Task directions:
Tally how many lines in the data below include "乐观主义的", then please reply with only that figure.

Dataset records:
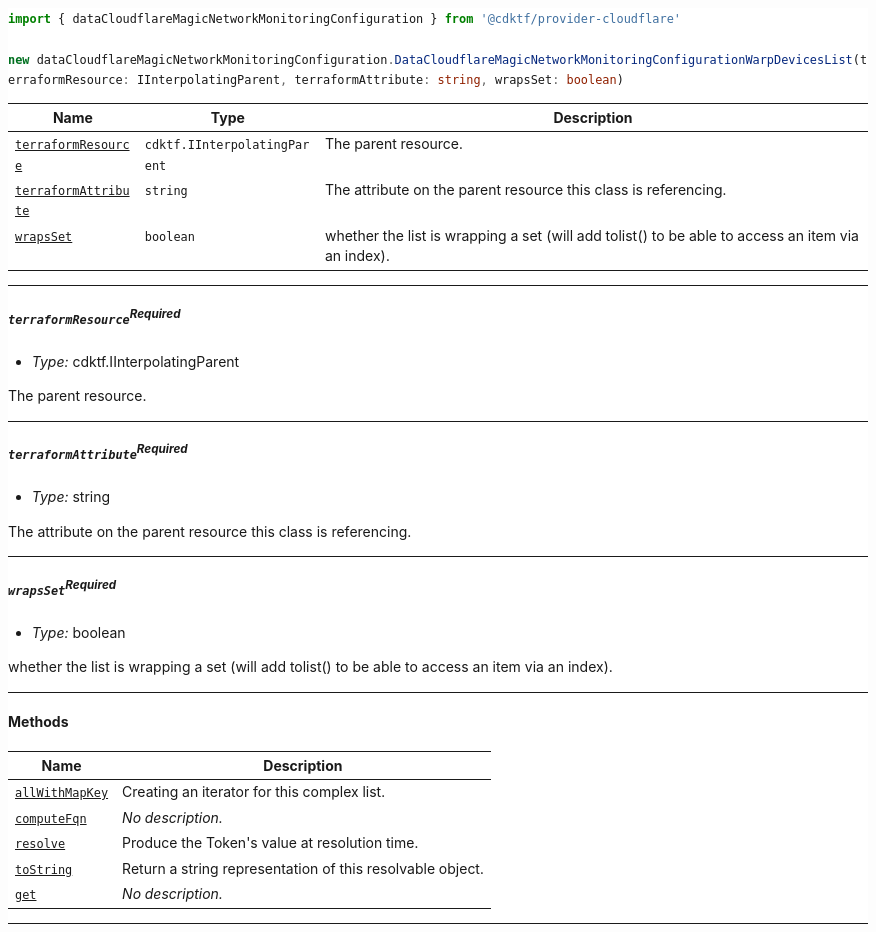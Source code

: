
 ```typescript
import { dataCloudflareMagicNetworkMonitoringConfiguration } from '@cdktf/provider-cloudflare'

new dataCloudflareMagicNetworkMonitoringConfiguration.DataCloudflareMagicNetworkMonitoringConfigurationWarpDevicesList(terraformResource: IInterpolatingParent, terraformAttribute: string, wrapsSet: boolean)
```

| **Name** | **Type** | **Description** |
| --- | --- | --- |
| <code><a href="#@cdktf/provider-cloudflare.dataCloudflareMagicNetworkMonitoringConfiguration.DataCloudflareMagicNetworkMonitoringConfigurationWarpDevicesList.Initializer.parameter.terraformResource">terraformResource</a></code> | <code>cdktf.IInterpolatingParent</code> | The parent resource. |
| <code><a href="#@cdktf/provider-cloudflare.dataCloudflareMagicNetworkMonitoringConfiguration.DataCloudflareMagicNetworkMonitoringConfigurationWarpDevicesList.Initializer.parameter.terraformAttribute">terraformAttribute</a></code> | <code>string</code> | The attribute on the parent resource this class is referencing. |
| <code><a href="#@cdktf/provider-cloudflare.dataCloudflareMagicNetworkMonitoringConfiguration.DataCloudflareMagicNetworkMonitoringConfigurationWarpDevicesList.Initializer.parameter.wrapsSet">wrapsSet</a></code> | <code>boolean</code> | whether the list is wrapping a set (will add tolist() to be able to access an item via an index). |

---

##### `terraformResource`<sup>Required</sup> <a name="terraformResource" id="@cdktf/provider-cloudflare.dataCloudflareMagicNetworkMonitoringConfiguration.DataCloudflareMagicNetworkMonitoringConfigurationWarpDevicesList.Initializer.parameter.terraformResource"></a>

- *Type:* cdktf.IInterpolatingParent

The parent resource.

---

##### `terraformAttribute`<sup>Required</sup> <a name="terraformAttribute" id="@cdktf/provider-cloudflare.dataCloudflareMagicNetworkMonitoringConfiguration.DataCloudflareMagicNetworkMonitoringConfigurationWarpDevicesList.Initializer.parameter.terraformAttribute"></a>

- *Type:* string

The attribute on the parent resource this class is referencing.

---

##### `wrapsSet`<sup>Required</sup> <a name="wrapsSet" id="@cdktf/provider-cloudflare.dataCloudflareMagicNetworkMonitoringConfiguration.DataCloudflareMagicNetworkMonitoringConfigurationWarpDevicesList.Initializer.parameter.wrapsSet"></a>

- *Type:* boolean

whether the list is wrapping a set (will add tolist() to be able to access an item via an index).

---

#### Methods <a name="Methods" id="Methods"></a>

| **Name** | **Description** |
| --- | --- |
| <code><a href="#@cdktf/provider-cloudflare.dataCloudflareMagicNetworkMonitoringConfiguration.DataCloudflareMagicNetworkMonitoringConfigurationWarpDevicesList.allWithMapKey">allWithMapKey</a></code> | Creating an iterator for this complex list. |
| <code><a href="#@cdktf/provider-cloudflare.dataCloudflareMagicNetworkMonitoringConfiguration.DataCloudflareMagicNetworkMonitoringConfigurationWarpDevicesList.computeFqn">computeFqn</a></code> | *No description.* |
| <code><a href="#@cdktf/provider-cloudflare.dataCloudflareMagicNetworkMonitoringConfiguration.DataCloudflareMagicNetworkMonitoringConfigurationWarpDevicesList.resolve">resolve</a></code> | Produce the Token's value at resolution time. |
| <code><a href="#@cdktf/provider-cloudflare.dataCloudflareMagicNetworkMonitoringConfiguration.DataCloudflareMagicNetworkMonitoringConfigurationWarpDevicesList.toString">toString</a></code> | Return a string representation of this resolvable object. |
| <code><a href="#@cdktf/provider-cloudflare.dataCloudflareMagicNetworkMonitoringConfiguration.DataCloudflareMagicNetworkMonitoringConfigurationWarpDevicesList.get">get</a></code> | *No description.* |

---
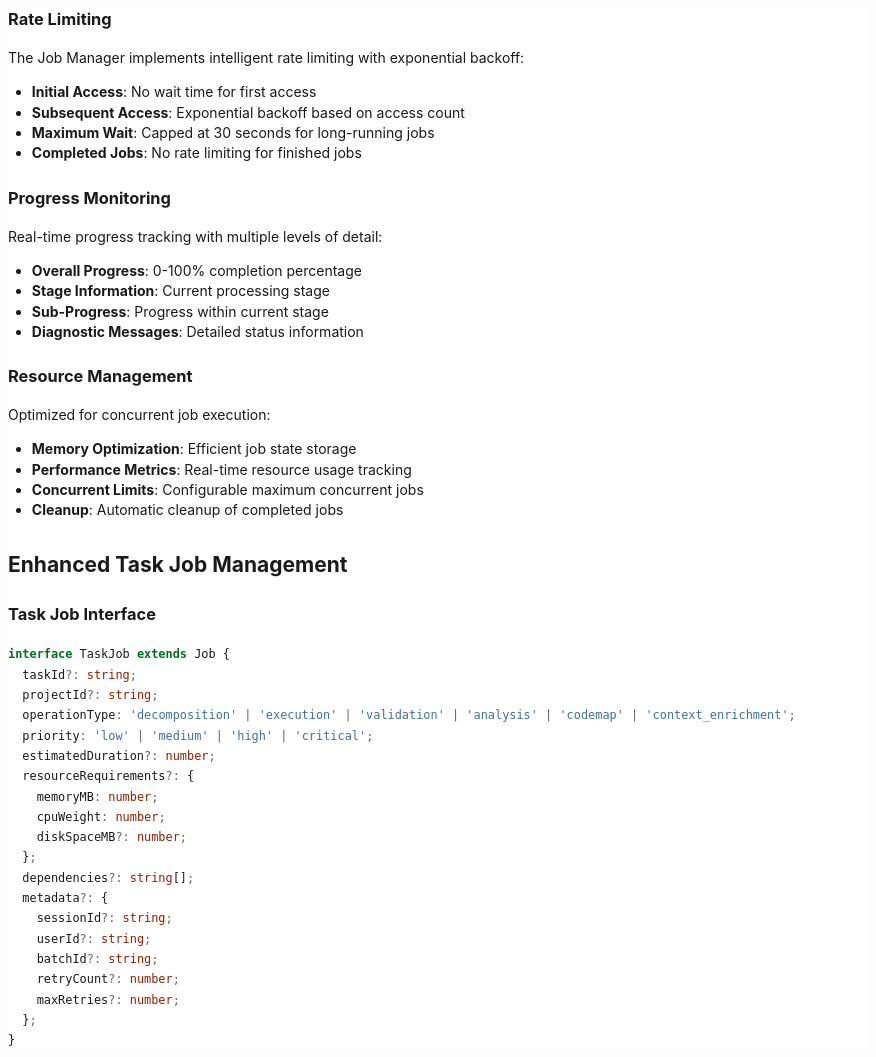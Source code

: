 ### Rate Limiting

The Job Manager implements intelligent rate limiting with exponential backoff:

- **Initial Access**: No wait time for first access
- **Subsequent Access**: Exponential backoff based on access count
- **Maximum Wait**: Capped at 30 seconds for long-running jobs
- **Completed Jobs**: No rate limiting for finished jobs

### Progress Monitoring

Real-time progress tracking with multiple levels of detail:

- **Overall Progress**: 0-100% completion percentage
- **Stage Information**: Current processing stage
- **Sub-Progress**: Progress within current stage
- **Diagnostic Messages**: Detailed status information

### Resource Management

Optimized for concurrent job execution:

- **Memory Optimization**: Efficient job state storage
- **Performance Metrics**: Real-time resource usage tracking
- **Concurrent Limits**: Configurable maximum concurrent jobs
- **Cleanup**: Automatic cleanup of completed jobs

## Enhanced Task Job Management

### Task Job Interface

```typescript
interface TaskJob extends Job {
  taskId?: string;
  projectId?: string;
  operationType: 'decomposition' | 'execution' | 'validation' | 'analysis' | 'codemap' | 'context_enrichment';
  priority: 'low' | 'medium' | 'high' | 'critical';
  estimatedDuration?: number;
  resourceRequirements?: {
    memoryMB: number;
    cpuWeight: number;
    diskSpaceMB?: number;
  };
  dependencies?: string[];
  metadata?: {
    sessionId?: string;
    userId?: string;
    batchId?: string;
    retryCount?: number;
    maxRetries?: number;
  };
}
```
==
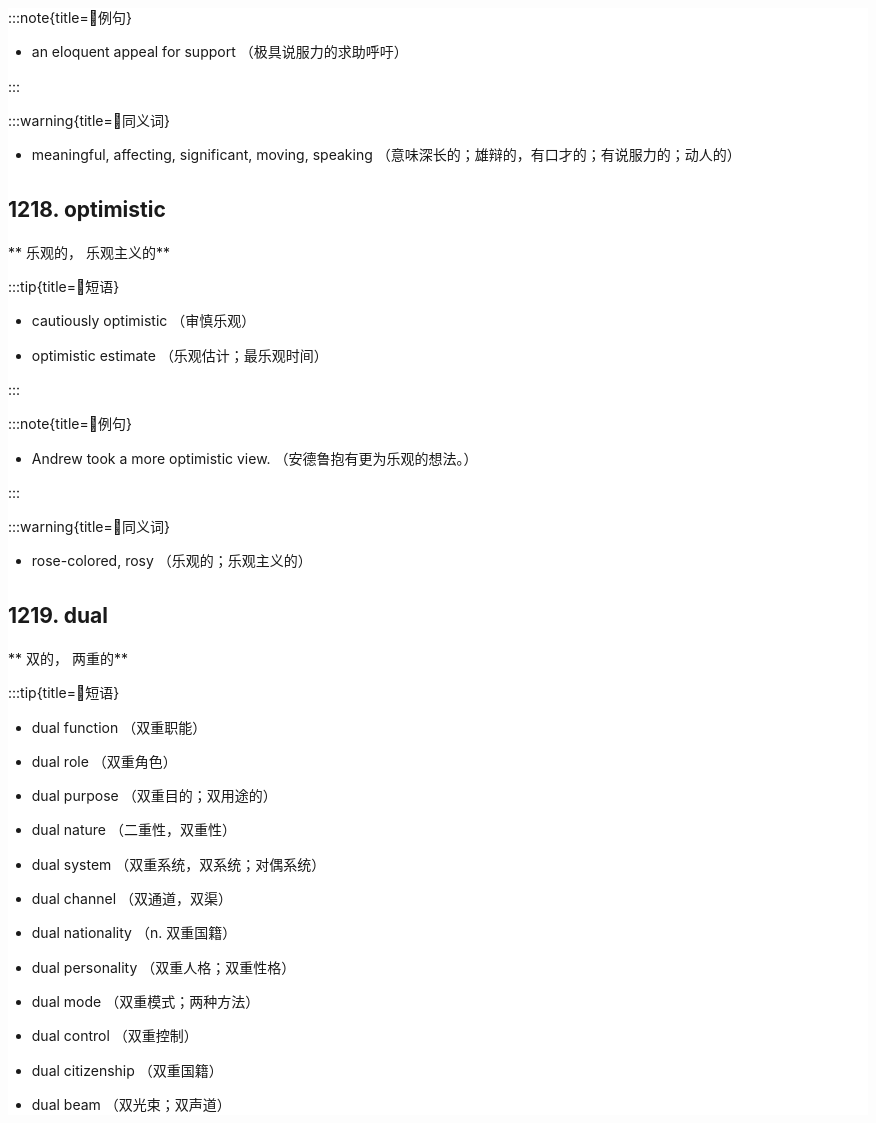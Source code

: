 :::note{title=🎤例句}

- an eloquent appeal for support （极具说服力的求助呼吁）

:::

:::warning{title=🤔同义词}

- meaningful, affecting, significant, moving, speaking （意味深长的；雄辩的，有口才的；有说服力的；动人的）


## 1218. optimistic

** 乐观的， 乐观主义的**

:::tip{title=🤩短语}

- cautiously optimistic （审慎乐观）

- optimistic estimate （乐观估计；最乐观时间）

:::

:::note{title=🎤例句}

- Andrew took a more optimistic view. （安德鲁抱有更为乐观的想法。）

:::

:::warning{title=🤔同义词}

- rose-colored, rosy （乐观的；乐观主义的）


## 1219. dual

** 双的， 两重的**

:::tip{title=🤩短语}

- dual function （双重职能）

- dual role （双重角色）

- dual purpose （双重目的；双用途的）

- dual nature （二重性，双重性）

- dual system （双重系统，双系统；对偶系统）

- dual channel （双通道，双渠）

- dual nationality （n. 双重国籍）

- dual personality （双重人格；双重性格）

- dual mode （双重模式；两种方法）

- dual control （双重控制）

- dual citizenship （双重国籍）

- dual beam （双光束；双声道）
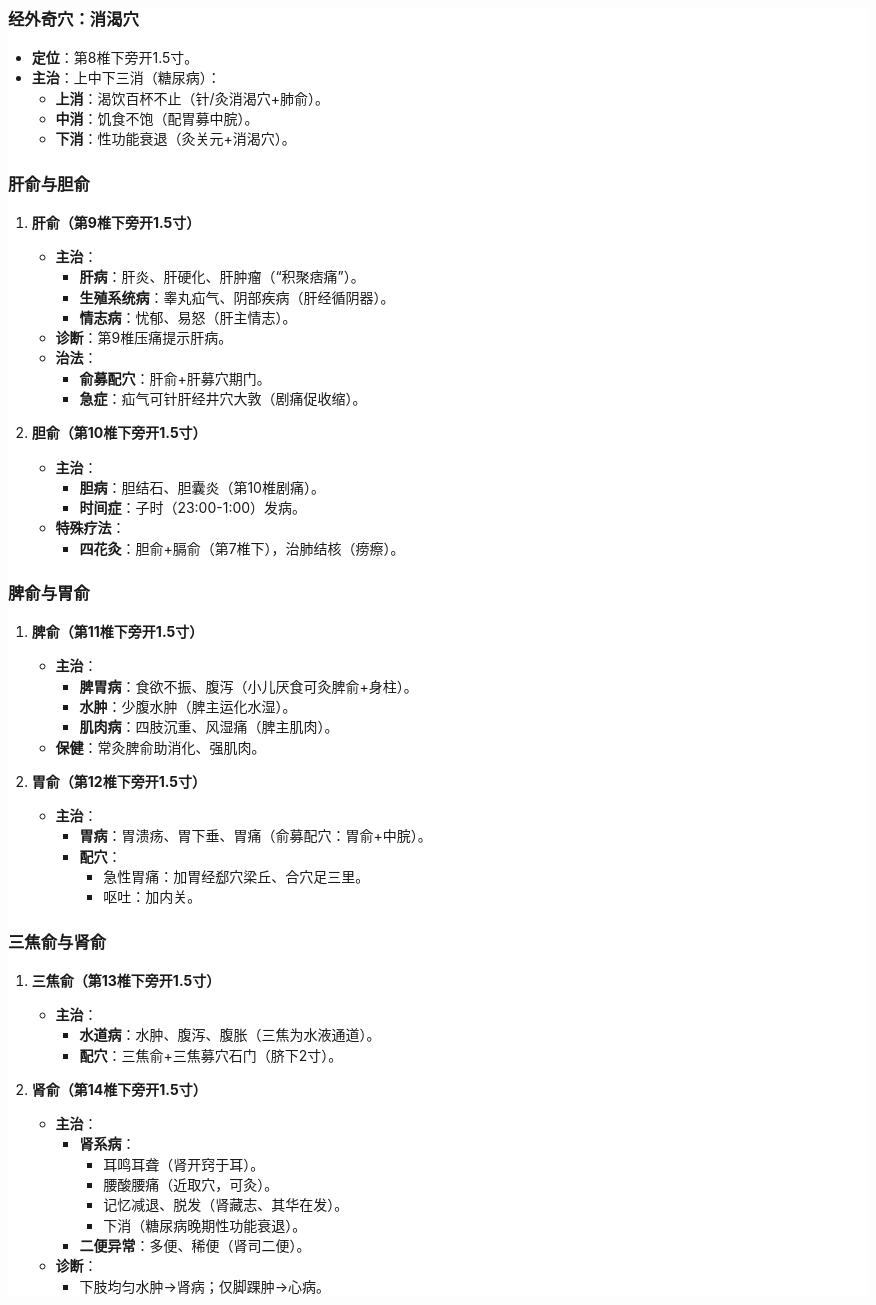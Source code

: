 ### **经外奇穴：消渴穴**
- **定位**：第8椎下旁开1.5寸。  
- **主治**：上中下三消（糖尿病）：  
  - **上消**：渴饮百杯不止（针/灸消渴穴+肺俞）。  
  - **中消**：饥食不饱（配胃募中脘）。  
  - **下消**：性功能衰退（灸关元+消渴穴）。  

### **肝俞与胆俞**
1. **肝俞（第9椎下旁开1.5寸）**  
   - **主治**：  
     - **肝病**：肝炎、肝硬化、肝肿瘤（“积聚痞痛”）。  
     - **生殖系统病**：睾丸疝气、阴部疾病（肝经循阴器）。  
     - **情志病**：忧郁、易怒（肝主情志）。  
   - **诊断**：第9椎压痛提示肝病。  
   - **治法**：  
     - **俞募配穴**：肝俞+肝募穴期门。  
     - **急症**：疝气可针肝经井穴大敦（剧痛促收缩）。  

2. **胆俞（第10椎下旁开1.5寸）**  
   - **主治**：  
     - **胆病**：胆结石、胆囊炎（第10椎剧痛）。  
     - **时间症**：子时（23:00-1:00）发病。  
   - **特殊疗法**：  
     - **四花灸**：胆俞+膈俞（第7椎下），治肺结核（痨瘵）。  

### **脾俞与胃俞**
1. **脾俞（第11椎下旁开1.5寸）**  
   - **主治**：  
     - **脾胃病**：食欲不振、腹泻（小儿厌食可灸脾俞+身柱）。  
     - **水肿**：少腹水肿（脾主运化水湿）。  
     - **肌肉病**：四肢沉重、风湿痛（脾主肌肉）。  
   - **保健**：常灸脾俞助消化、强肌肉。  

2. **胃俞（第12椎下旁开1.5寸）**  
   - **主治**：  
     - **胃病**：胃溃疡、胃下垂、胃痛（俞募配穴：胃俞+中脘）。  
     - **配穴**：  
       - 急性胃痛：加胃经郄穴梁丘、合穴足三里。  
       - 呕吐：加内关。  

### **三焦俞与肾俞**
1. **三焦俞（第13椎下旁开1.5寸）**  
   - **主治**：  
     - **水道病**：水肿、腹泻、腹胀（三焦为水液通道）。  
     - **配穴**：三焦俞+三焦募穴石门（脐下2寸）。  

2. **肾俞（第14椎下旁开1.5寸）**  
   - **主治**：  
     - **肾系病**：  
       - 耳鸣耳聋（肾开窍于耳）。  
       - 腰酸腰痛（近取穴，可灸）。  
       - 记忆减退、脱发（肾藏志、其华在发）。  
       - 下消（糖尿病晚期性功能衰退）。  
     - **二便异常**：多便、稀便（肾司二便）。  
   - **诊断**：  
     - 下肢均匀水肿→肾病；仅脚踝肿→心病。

Answer section:
2